I walked this labyrinth this morning with my mind on some therapy work I’d done lately, in particular an insight I’d had regarding how I react to authority figures. I asked God for some further insight as I work on this issue. Because of the style of this labyrinth, the walk to the center was shorter than I was used to. I didn’t receive any great insights, but that’s when I first noticed the word in the center. TRINITY almost shouted out at me, as I stood in the empty quadrant of the radiant circle surrounding it. A thought occurred to me: “Do I react to God the same way I react to human authority figures?” And if so, what does that mean? It’s an unanswered question for me today…I have more work to do on it. I think it’s a question I will talk about with my spiritual director at our next meeting.

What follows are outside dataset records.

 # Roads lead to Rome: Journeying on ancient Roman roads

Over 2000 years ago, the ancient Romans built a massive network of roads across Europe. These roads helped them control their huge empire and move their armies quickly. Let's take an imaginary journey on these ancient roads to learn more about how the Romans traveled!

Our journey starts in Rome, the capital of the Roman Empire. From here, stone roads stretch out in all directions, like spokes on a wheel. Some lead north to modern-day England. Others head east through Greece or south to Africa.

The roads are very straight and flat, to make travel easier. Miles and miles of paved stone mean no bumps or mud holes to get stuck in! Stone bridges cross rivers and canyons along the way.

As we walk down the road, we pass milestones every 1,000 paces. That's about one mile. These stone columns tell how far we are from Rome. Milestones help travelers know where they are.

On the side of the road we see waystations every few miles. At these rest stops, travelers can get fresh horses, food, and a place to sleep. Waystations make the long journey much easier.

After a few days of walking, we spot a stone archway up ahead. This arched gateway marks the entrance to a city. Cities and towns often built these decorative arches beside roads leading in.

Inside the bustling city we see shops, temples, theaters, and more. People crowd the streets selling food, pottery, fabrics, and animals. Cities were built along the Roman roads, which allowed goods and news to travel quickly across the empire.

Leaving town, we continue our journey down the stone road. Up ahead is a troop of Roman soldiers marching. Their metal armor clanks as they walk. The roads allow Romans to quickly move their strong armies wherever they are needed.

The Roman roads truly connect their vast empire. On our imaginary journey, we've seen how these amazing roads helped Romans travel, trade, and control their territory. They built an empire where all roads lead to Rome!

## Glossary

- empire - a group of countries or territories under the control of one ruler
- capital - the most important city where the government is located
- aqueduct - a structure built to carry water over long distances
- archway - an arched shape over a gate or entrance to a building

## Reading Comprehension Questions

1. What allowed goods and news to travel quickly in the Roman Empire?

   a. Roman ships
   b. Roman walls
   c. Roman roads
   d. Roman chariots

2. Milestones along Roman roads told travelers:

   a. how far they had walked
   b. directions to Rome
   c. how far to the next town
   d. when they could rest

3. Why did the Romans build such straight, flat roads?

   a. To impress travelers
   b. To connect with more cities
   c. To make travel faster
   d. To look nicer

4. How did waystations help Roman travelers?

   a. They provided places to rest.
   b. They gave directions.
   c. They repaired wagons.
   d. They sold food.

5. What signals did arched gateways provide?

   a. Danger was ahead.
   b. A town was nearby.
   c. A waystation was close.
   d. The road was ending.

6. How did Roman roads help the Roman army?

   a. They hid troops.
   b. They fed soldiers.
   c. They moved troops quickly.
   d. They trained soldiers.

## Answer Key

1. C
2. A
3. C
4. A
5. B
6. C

This simple labyrinth provided me with a simple question to enhance the work I’m doing right now. It feels like a symbol of the relationships I have with my therapist and my spiritual director. My therapist assists me in the work I’m doing right now to unearth some brainstuff, and figure out what it means for me going forward. My spiritual director asks me some simple, yet very powerful, questions that enhance that work, adding the God-dimension to it. I’m so grateful I have them both right now. And so grateful for this labyrinth.

Get up. Do not fear.

This morning, I had the opportunity to preach at St. Andrew’s Ev. Lutheran Church in Perkasie, where I was Director of Education/Pastoral Assistant from 2000-2005. St. Andrew’s is celebrating 150 years of ministry this year, and I am one of several former pastors and other staff members they are inviting to return this year. Here is the sermon I preached. Today was the festival called The Transfiguration of Our Lord. The gospel reading I preached on was Matthew 17:1-9.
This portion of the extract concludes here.